What did Babe Ruth look like at the plate? What sort of swing did he have?
How powerful was Lou Gehrig at the plate? What did his swing look like?
We can answer those questions through this remarkable video taken by a film crew at Ebbets Field in the spring of 1930.
(This video hosted on YouTube is titled “1931” but it actually is footage from 1930.)
A few notes:
(1) the BP pitcher is pretty bad, it looks like at least half the pitches are out of the strike zone
(2) the lefthander who is furiously warming up in the background early in the video is Frank Barnes, he’s wearing #32 and no one who played for the Yanks in 1931 wore #32, which means this is 1930, not 1931.
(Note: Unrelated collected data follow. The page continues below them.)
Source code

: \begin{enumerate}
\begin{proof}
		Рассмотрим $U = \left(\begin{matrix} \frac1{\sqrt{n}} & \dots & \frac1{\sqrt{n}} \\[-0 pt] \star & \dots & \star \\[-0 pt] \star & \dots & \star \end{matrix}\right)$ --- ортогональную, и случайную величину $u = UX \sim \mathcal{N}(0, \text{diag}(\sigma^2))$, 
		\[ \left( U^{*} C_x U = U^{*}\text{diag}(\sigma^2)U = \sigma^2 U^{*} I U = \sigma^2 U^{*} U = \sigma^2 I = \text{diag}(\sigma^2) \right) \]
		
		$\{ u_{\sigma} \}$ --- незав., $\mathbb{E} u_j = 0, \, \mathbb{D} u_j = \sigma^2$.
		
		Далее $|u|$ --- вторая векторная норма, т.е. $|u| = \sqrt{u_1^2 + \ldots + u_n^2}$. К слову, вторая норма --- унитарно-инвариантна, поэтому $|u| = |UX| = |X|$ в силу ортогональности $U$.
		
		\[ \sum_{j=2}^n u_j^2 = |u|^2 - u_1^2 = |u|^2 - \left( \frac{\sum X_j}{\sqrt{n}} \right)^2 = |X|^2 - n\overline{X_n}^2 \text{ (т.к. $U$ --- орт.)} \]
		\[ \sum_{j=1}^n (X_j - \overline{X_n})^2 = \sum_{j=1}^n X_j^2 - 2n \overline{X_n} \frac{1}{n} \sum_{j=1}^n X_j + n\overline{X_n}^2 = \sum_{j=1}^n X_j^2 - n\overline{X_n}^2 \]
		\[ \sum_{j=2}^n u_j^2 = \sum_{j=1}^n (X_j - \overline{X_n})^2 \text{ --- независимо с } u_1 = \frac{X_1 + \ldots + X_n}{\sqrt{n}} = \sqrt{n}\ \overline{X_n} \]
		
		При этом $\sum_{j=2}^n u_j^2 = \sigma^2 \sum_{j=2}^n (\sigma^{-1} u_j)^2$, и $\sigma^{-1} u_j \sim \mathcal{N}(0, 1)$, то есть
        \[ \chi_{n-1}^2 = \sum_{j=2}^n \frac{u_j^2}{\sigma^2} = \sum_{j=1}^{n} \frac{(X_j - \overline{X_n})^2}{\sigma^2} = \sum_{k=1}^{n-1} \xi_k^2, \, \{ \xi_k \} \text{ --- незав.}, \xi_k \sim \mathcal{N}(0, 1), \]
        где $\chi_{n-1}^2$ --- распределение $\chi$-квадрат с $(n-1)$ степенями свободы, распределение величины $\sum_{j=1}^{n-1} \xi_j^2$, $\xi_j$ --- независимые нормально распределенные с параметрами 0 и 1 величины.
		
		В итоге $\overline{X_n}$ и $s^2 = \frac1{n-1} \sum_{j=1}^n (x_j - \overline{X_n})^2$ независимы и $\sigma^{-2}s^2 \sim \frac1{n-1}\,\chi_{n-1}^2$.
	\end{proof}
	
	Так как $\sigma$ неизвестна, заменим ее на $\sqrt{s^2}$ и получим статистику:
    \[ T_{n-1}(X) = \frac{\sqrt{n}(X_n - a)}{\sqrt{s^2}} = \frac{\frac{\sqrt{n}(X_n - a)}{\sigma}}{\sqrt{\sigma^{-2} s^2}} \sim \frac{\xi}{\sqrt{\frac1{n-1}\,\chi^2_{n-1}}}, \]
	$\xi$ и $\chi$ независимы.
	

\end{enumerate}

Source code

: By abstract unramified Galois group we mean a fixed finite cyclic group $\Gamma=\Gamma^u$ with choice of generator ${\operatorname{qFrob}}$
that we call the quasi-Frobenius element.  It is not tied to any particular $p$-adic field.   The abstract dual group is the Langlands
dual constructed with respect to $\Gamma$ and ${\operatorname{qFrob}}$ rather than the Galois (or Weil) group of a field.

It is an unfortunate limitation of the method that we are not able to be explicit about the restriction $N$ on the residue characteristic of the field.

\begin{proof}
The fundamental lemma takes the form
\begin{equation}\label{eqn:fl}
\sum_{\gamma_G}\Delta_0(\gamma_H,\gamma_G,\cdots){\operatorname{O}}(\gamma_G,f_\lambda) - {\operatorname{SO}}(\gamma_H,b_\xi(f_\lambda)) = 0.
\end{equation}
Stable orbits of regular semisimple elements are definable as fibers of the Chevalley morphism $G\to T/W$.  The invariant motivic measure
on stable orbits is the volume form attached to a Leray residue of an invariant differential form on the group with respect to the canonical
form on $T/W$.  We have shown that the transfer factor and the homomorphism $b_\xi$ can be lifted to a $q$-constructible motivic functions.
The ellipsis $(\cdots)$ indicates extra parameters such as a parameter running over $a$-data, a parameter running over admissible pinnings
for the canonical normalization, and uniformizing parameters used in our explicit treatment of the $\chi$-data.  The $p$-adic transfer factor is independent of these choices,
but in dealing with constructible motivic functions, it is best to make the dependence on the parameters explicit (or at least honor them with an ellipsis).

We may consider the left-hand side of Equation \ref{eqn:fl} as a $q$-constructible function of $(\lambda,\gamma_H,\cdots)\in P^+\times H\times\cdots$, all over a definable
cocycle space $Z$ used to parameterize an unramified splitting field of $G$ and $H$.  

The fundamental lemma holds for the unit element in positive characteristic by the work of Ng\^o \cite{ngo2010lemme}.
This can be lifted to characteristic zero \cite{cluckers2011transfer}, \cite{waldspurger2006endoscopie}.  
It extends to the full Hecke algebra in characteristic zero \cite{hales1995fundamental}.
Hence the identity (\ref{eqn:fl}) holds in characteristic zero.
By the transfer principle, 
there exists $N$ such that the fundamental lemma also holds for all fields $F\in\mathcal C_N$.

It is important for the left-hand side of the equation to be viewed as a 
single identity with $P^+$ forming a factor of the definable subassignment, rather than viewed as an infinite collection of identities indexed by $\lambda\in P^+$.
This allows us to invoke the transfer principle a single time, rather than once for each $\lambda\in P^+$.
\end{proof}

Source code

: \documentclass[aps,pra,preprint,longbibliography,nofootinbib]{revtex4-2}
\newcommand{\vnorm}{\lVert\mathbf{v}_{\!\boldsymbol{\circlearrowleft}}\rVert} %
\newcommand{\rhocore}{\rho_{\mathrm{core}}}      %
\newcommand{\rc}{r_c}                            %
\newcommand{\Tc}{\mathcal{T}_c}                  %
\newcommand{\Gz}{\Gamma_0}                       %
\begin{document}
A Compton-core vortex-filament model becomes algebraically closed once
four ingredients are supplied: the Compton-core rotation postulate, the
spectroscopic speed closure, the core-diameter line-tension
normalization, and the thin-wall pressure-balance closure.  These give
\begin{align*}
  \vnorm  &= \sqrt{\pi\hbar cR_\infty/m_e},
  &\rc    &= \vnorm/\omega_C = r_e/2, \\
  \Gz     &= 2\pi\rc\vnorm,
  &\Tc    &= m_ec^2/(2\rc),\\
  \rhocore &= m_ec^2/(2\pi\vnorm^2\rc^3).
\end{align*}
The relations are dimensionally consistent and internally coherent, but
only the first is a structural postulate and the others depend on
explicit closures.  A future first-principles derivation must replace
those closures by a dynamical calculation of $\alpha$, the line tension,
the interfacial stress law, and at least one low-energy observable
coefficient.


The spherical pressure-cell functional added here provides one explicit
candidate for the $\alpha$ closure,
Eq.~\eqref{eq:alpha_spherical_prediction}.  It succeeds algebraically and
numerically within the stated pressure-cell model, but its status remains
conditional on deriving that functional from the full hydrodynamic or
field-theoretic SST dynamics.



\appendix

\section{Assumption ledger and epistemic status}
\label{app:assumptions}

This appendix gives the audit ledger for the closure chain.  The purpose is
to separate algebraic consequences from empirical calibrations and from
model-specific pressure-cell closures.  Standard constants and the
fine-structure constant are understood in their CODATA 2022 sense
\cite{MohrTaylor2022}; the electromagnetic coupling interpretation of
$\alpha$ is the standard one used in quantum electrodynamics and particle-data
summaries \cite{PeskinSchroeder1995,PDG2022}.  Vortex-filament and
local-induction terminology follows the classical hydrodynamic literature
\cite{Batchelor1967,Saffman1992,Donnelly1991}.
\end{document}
(3) the coach hitting fungos is Jimmy Burke, a longtime friend of manager Joe McCarthy who played for a few years in the deadball era. Burke was fired after the ’31 season but was asked back a year later, unfortunately he suffered a stroke and his long baseball career was over
(4) it’s notable how much Ruth and Gehrig move their feet in the batters’ box as compared to modern hitters. It was more common back then to adjust your swing based on where the pitch was, to make contact. Gehrig for example, takes several short steps on certain pitches adjusting the angle of his body to impact which way he wants to hit the ball. Today, of course, batters never do this.
(5) Jimmie Reese (#25) warms up on the sidelines behind Gehrig and Ruth briefly. Reese spent 77 years in baseball as a player and coach. He was still coaching in 1994 when he was 92 years old.